A rambunctious video double featuring the mighty collossos metropolis of Portlethen (!) and then an incredibly bizarre coda featuring Aberdeen beach in the middle of a mighty gale and rainstorm! Enjoy.

Posted in Scotland, Video Blog, Youtubewith No Comments →

The Video Adventures of Addy in Scotland - #6: Balnuaran of Clava03.03.08

Posted in Scotland, Video Blog, Youtubewith No Comments →

The Video Adventures of Addy in Scotland - #5: Culloden02.27.08

A video which is a little different than those published so far during this trip.

Bored one evening I began playing around with editing so rather than just post the “video blog” there are a few additions and a bit more historical information to this video. I could say “does anyone smell cheddar?” as it does get a wee bit cheesy, but hey, this was an atrocious chapter in British history so I think I’m allowed a little edammy-leeway here and there :)

Posted in Culloden, History, Scotland, Video Blog, Youtubewith No Comments →

My Journey in Scotland: Days 8 & 9 - Loch Ness02.27.08

Drumnadrochit, or Drum as it will hitherto be known, is a small township of only 600 (approx) lying midway up the North Side of Loch Ness. Which, unless you’ve been living in a remote cave somewhere in the Himalayan wilderness for the last century, is home to the ‘Monster’, or Nessie as she will hitherto be known.

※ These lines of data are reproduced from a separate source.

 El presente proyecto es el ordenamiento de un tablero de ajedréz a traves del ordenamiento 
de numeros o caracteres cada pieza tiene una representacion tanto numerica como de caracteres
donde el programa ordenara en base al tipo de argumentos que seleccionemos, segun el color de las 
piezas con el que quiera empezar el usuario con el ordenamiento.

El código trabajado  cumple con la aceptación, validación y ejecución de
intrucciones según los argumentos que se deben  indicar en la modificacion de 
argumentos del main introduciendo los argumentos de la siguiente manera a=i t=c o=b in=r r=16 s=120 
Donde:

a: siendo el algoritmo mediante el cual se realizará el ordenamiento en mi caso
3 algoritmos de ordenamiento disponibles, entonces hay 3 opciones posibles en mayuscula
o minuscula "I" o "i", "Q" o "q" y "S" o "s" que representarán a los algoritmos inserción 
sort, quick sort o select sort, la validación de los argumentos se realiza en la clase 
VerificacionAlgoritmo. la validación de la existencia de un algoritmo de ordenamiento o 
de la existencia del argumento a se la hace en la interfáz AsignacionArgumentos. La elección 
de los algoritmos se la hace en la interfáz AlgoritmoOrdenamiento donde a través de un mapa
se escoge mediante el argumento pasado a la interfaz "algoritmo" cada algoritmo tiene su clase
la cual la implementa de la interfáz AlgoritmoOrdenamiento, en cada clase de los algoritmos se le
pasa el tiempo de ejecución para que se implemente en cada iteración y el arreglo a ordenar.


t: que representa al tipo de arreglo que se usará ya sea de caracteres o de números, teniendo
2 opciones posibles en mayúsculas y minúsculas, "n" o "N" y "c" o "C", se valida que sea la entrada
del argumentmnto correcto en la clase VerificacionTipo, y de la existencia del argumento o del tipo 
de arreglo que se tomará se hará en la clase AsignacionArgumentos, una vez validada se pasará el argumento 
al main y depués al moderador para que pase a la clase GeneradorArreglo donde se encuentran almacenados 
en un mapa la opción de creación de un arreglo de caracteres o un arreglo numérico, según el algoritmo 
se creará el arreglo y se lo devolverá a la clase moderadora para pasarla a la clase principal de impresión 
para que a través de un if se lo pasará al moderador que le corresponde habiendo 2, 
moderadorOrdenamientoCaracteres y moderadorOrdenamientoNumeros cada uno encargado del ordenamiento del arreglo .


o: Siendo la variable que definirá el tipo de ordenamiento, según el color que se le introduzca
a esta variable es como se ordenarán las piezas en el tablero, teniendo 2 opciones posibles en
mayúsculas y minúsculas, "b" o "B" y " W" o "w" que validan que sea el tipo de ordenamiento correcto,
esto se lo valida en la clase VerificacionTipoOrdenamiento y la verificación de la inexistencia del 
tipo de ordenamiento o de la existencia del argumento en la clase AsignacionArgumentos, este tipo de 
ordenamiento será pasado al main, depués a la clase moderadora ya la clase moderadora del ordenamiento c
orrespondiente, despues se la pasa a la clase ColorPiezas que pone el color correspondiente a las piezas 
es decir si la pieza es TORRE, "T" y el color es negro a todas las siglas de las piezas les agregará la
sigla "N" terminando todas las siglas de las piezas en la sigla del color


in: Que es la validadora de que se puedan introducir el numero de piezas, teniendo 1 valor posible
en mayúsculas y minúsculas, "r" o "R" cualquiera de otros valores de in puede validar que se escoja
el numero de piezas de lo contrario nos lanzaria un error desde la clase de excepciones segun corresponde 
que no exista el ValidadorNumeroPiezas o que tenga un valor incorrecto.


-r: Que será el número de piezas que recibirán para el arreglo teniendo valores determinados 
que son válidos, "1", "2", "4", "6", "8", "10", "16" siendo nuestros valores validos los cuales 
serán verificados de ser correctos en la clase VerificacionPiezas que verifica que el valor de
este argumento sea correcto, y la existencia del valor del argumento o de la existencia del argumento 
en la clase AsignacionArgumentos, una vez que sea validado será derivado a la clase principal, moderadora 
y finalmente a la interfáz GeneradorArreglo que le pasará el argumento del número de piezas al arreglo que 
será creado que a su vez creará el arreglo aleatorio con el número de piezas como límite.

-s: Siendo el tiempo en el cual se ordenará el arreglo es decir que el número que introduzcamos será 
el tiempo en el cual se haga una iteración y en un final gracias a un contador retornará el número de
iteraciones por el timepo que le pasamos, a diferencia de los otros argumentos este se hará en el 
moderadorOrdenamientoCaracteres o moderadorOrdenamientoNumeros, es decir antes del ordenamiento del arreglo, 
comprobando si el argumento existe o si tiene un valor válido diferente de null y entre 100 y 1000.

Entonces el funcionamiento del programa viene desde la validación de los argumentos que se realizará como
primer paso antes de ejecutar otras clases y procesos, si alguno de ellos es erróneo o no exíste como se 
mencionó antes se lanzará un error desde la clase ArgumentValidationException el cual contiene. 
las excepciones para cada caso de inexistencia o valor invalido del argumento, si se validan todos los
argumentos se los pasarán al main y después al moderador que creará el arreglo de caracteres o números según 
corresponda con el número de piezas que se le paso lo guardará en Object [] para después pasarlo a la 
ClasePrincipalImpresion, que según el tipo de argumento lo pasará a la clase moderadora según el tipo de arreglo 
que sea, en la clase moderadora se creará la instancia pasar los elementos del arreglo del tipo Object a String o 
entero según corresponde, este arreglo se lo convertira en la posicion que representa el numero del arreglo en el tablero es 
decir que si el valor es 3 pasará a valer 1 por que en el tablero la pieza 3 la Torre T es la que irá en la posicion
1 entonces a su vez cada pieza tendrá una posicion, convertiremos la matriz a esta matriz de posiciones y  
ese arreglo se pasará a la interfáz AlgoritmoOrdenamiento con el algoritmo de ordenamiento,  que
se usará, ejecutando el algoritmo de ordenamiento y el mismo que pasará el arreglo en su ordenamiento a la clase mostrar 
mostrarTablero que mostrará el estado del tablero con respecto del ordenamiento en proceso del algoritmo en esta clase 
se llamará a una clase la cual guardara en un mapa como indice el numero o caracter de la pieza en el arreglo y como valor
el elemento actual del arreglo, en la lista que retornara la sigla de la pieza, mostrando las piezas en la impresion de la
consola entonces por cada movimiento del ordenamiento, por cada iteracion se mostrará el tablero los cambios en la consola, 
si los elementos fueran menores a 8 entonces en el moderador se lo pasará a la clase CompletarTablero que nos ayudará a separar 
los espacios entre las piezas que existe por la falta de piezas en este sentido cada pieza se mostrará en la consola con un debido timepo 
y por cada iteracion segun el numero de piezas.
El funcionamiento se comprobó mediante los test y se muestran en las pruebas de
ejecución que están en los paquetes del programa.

There have been tales of strange sightings and occurrences at Loch Ness dating back to the time of St. Columba (the Irish monk who established the church upon Iona and whom attempted to convert the Highlands to the ways of Christianity. These sightings have varied from Sea Serpents and Sturgeons to the more mythical explanations; water kelpies and unknown monsters (i.e. Nessie)

It wasn’t until 1933 that Nessie sightings took off and began making a name of Loch Ness across the world. It was in this year that, following a somewhat biased article in the Inverness Courier (the local paper), Nessie sightings began to become regular occurrences.

Then, in April 1934, this picture appeared:

hu7106-001_11_lg.jpg

Without question the most famous photo of Nessie which has yet to hit the general population. Surely this shows the infamous Nessie in all her beautiful, somewhat blurred glory? Well…actually, what most people don’t know is that this photograph was released the press on April 1st - All Fools Day! Yet for over half a century, until the late 1990s this photograph was widely heralded as the most concrete proof that something did indeed exist in this mighty loch.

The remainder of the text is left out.